Ugly Lies the Bone

Lindsey Ferrentino
Lyttelton Theatre (National Theatre)

Kate Fleetwood (Jess) Credit: Mark Douet
Ralf Little (Stevie) and Kate Fleetwood (Jess) Credit: Mark Douet
Olivia Darnley (Kacie) and Kris Marshall (Kelvin) Credit: Mark Douet

This highly-regarded American import, giving its writer her British debut, sits oddly in the large Lyttelton Theatre. It has the character of an intense Off-Broadway piece more suited to a studio space.

That is not to diminish the subject matter since, on one level, Ugly Lies the Bone is a state of the nation play circa 2011.

It centres on Jess, the kind of role that a top actress like Kate Fleetwood must inevitably relish and capitalise upon, even if the make-up must take hours each day. That is all to the credit of the hard-working wig, hair and make-up team supervised by Suzanne Scotcher.

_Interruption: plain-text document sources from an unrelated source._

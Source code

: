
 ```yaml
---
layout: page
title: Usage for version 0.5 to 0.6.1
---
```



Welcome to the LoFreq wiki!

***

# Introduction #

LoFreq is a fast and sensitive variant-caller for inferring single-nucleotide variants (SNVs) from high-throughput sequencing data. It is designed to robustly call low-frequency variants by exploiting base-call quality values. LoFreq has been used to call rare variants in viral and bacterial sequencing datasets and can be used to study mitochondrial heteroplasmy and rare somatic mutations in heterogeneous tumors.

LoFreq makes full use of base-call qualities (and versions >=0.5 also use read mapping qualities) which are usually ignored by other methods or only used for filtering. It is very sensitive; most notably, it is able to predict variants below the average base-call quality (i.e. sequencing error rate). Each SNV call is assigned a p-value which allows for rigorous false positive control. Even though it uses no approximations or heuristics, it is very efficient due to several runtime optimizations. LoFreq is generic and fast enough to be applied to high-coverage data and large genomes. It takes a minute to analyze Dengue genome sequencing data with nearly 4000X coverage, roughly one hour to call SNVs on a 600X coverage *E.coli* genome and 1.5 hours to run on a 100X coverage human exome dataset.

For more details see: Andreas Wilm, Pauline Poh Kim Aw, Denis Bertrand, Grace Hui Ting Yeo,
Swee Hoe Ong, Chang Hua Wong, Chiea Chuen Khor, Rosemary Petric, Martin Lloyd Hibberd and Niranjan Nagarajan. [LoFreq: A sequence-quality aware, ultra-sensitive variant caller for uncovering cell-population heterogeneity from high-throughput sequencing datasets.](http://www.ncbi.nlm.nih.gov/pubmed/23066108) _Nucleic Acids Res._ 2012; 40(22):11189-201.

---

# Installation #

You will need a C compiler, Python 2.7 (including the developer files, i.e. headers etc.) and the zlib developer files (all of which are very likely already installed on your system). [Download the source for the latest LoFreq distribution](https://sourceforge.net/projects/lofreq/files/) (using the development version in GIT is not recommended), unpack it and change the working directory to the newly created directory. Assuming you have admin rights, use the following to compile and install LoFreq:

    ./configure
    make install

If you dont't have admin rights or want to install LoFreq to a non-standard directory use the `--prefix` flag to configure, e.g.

Jess, a college-educated ex-teacher, doubled as an army officer and received what appear to be close to 100% burns courtesy of an IED in Afghanistan. If nothing else, this is likely to make the squeamish go weak at the knees at frequent points in the 90-minute running time.

The play combines a stark view of the United States, long before the arrival of President Trump with his promised bonanza for the working man, a vision of Jess's uncomfortable family and personal life on Florida's space coast and a vehicle for both the star and the show's designer Es Devlin plus CGI colleague Luke Halls to shine. In three of these four aspects, it works most effectively.

Viewers will soon realise that, despite the sunshine and oranges, Floridian life is almost as moribund as the Space Shuttle programme, which is about to witness its final mission.

The protagonist's mother suffers from dementia, while her sister, Olivia Darnley as Kacie, is an overweight teacher with an older, idler beau, Kris Marshall portraying sleazy Kelvin. Even Ralf Little playing the former soldier's weak ex Stevie is now unhappily married and, after losing his NASA job (in catering to be fair), seems happy enough working at the local service station.

All hope might seem to have gone were Jess not in VR therapy. This means that alternate scenes spectacularly demonstrate her virtual escapism into (Kacie's) paradise. This is truly beautiful to behold on the curving backdrop of an intricately designed set, primarily because it is so much better than un-virtual reality, her own or ours, and provides the psychological support and diversion necessary to aid movement and overcome almost unimaginable pain.

The exploration of America in decline, as viewed through the eyes of the ex-service woman and her disappointed neighbours, makes a good number of pertinent, if a bleak, observations about a society that has lost its sense of purpose.

Where Ugly Lies the Bone fails to convince is in the interactions between a group of frankly uninteresting characters of whom only Jess is fully realised. It is only in the presence of her ailing mother that we begin to get a serious view of humanity today.

Even so, this is an important and visually stunning, if small-scale, play that showcases the talents of the ever-reliable Kate Fleetwood, fully aided by her director Indhu Rubasingham and the design team.